*** RECORDS PROVIDED ***
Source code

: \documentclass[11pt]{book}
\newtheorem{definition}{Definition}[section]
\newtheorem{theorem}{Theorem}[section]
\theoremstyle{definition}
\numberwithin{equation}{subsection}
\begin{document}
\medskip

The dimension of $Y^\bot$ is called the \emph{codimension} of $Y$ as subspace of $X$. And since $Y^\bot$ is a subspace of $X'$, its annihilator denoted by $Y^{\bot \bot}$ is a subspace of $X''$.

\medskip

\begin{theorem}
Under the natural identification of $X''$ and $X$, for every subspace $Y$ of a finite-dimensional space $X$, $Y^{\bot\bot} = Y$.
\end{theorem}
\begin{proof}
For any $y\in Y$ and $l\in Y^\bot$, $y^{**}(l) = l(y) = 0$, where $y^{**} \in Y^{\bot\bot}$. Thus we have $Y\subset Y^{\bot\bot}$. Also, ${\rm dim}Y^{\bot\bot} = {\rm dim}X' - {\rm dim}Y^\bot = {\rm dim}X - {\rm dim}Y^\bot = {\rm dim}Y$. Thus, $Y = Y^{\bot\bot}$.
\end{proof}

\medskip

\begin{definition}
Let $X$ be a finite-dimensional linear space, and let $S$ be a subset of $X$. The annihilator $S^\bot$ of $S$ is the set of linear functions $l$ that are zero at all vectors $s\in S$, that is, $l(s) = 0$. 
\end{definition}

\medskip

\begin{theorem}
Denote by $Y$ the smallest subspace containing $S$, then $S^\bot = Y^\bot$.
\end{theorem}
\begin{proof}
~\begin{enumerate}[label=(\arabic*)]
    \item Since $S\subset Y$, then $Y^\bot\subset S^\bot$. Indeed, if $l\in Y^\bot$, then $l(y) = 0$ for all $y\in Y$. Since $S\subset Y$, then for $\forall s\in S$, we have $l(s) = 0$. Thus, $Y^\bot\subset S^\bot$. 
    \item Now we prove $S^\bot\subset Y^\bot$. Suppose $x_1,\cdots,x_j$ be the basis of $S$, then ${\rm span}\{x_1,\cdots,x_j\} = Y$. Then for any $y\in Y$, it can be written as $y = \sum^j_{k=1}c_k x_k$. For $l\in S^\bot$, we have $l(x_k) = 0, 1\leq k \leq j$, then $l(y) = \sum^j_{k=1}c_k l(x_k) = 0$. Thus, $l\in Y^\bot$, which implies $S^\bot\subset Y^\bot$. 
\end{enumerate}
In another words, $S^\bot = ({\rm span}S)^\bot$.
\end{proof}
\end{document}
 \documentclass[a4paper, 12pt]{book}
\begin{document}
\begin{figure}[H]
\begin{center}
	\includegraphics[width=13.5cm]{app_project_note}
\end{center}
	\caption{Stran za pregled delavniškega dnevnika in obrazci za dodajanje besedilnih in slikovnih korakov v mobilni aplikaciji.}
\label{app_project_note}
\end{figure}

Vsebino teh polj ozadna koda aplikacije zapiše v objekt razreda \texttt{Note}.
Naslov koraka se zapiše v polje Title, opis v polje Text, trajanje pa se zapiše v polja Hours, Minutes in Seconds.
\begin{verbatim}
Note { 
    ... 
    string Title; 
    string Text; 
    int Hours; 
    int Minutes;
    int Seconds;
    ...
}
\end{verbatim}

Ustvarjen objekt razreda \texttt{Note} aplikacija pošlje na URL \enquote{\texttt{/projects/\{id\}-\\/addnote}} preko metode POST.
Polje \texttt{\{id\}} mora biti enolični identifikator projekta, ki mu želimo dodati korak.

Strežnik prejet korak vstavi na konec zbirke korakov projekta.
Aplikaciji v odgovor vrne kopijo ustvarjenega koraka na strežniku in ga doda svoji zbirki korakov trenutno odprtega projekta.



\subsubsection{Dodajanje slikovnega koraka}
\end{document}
*** End of RECORDS PROVIDED ***
### TASK OBJECTIVE
Across the listing above, report every line where "dimensional" occurs.

### OUTPUT FOR THIS TASK
Under the natural identification of $X''$ and $X$, for every subspace $Y$ of a finite-dimensional space $X$, $Y^{\bot\bot} = Y$.
Let $X$ be a finite-dimensional linear space, and let $S$ be a subset of $X$. The annihilator $S^\bot$ of $S$ is the set of linear functions $l$ that are zero at all vectors $s\in S$, that is, $l(s) = 0$. 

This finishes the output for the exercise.